Nearly a month went by without any new posts, despite my recent statements about blogging in earnest. I found that teaching writing classes not only involved lots of time grading papers but also focused my interest on writing. I'm actually writing a lot in various journals and notebooks, but was not focusing in the short run on material I wanted to post here. Finally, in the month of July, I managed to resume my average of one post per day for the month. I plan to surpass that volume from here on out. What I post here, combined with my daily writing in journals, is mostly fine-tuning what I hope to publish in a memoir about my experiences in education as student, parent, teacher, supporter and critic.
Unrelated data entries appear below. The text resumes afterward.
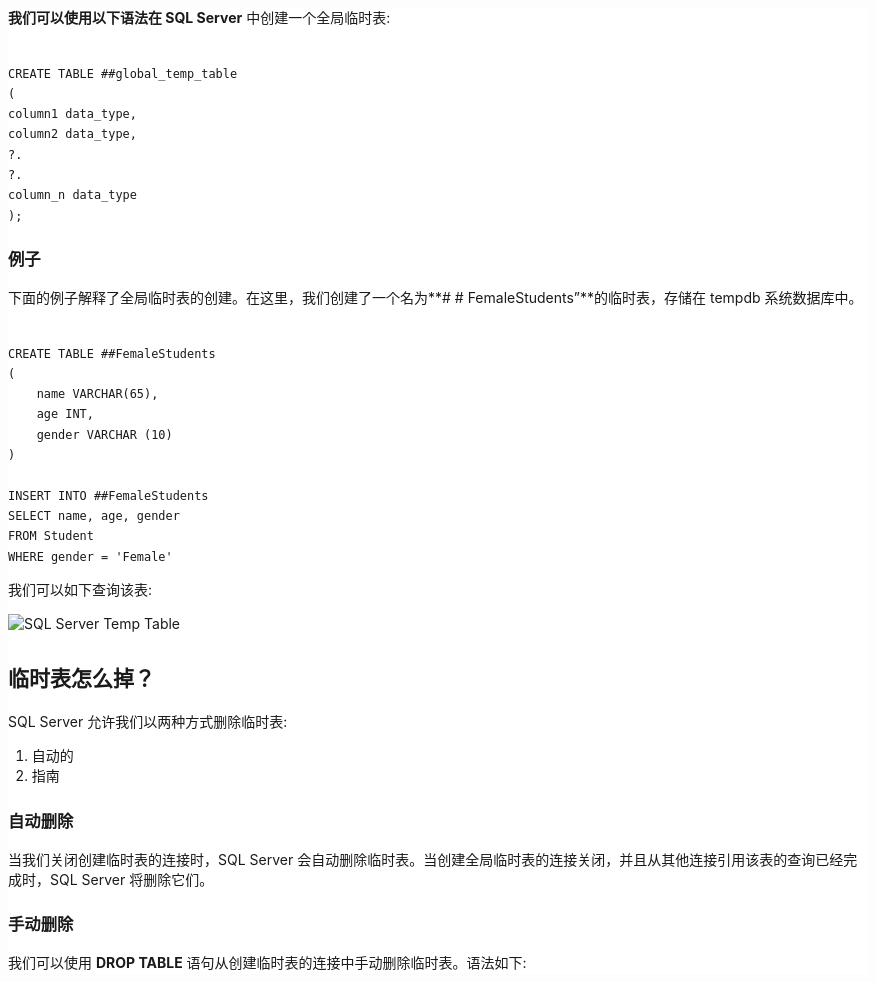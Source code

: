 **我们可以使用以下语法在 SQL Server** 中创建一个全局临时表:

```

CREATE TABLE ##global_temp_table
(
column1 data_type,
column2 data_type,
?.
?.
column_n data_type
);

```

### 例子

下面的例子解释了全局临时表的创建。在这里，我们创建了一个名为**# # FemaleStudents”**的临时表，存储在 tempdb 系统数据库中。

```

CREATE TABLE ##FemaleStudents
(
	name VARCHAR(65),
	age INT,
	gender VARCHAR (10)
)

INSERT INTO ##FemaleStudents
SELECT name, age, gender
FROM Student
WHERE gender = 'Female'

```

我们可以如下查询该表:

![SQL Server Temp Table](../Images/d36c78d055907a01ff471a7e2ec2d156.png)

## 临时表怎么掉？

SQL Server 允许我们以两种方式删除临时表:

1.  自动的
2.  指南

### 自动删除

当我们关闭创建临时表的连接时，SQL Server 会自动删除临时表。当创建全局临时表的连接关闭，并且从其他连接引用该表的查询已经完成时，SQL Server 将删除它们。

### 手动删除

我们可以使用 **DROP TABLE** 语句从创建临时表的连接中手动删除临时表。语法如下:
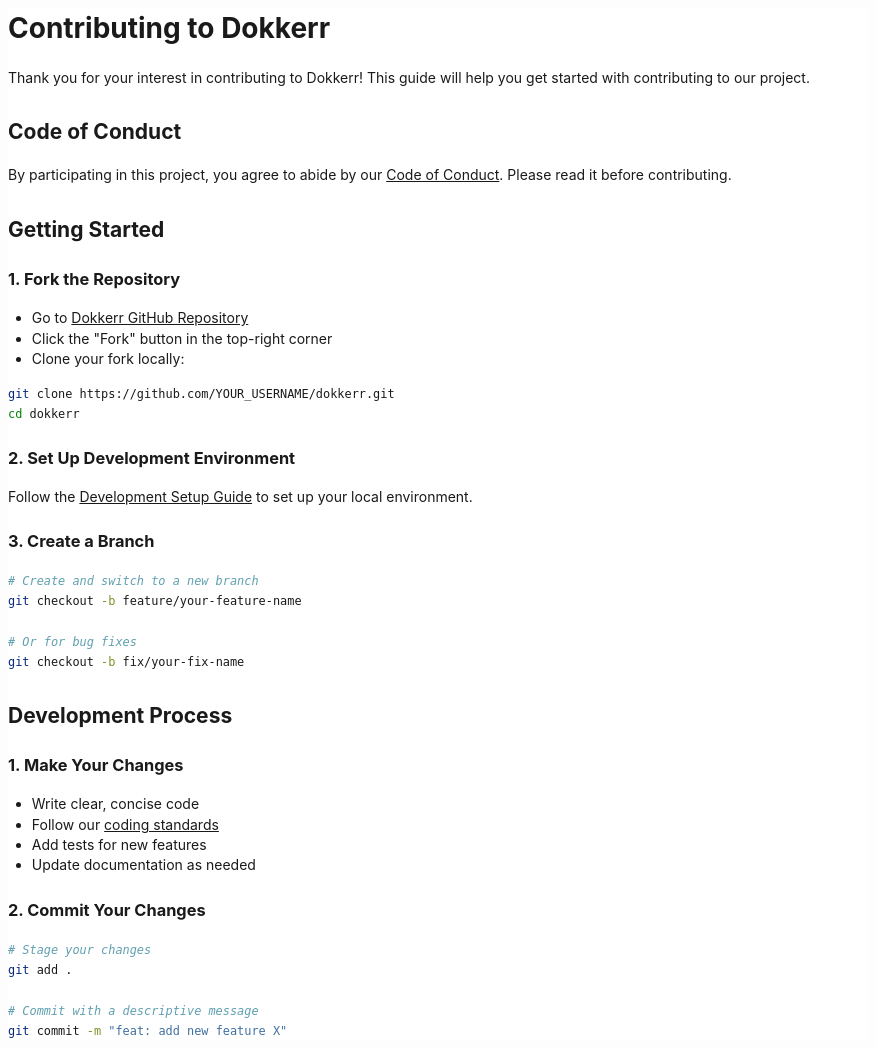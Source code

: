 # Contributing to Dokkerr

Thank you for your interest in contributing to Dokkerr! This guide will help you get started with contributing to our project.

## Code of Conduct

By participating in this project, you agree to abide by our [Code of Conduct](https://github.com/dokkerr/dokkerr/blob/main/CODE_OF_CONDUCT.md). Please read it before contributing.

## Getting Started

### 1. Fork the Repository
- Go to [Dokkerr GitHub Repository](https://github.com/dokkerr/dokkerr)
- Click the "Fork" button in the top-right corner
- Clone your fork locally:
```bash
git clone https://github.com/YOUR_USERNAME/dokkerr.git
cd dokkerr
```

### 2. Set Up Development Environment
Follow the [Development Setup Guide](setup.md) to set up your local environment.

### 3. Create a Branch
```bash
# Create and switch to a new branch
git checkout -b feature/your-feature-name

# Or for bug fixes
git checkout -b fix/your-fix-name
```

## Development Process

### 1. Make Your Changes
- Write clear, concise code
- Follow our [coding standards](coding-standards.md)
- Add tests for new features
- Update documentation as needed

### 2. Commit Your Changes
```bash
# Stage your changes
git add .

# Commit with a descriptive message
git commit -m "feat: add new feature X"
```
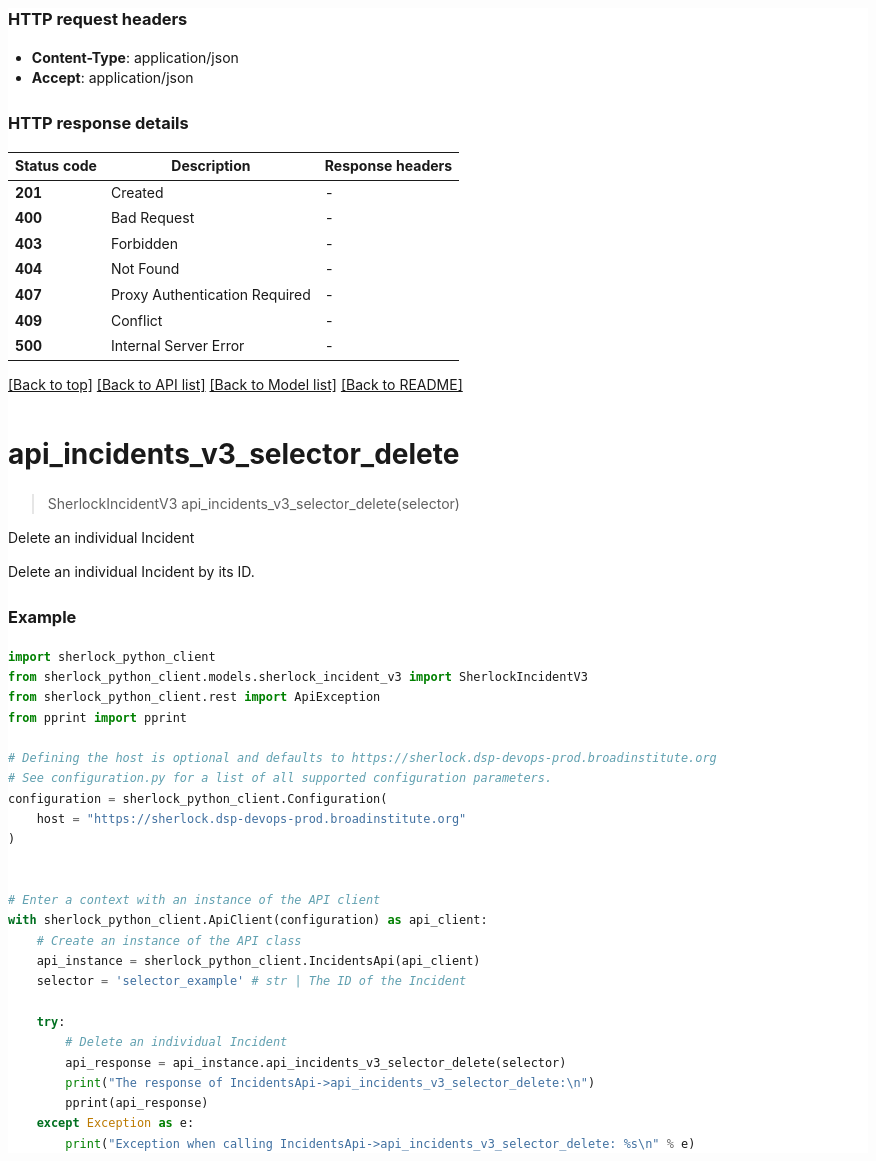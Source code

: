 ### HTTP request headers

 - **Content-Type**: application/json
 - **Accept**: application/json

### HTTP response details

| Status code | Description | Response headers |
|-------------|-------------|------------------|
**201** | Created |  -  |
**400** | Bad Request |  -  |
**403** | Forbidden |  -  |
**404** | Not Found |  -  |
**407** | Proxy Authentication Required |  -  |
**409** | Conflict |  -  |
**500** | Internal Server Error |  -  |

[[Back to top]](#) [[Back to API list]](../README.md#documentation-for-api-endpoints) [[Back to Model list]](../README.md#documentation-for-models) [[Back to README]](../README.md)

# **api_incidents_v3_selector_delete**
> SherlockIncidentV3 api_incidents_v3_selector_delete(selector)

Delete an individual Incident

Delete an individual Incident by its ID.

### Example


```python
import sherlock_python_client
from sherlock_python_client.models.sherlock_incident_v3 import SherlockIncidentV3
from sherlock_python_client.rest import ApiException
from pprint import pprint

# Defining the host is optional and defaults to https://sherlock.dsp-devops-prod.broadinstitute.org
# See configuration.py for a list of all supported configuration parameters.
configuration = sherlock_python_client.Configuration(
    host = "https://sherlock.dsp-devops-prod.broadinstitute.org"
)


# Enter a context with an instance of the API client
with sherlock_python_client.ApiClient(configuration) as api_client:
    # Create an instance of the API class
    api_instance = sherlock_python_client.IncidentsApi(api_client)
    selector = 'selector_example' # str | The ID of the Incident

    try:
        # Delete an individual Incident
        api_response = api_instance.api_incidents_v3_selector_delete(selector)
        print("The response of IncidentsApi->api_incidents_v3_selector_delete:\n")
        pprint(api_response)
    except Exception as e:
        print("Exception when calling IncidentsApi->api_incidents_v3_selector_delete: %s\n" % e)
```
Meanwhile, I am still available for guiding local nature hikes. Contact me at email@example.com to inquire about rates and parameters of time, distance, and personal needs regarding matters of health and fitness.
I have been teaching since 1965 and have recently joined the English Department as an Associate Faculty member at Feather River College. Recently taught Nature Literature in America and am currently teaching Interpersonal Communication and Basic Reading and Writing.
Yesterday I saw my first Monarch Butterfly caterpillar of the season, and, judging from the status of blooming Showy Milkweeds in the area, I suspected a lot of butterfly activity was about to happen. I hiked out toward Gilson Creek, downstream from Oakland Camp, to an area where I've seen lots of Monarch Butterflies in past summers. Sure enough, they were flying around like crazy, often in swirling pairs, and I seldom got a chance for a close-up photo. Then I stumbled across a caterpillar on a milkweed that has a pretty good herd of aphids among other guests. The top three photos are views of this caterpillar. Click on the first one for a better view of the aphids. The fourth photo was the closest I got to a good shot of an adult. In this same area there were also lots of Narrow-leaf Milkweed and Purple Milkweed. The bottom photo here is of a pod of Purple Milkweed with a Red Milkweed Bug in residence. The Narrow-leaf Milkweeds had quite a variety of insect visitors and I'll save those photos for another post.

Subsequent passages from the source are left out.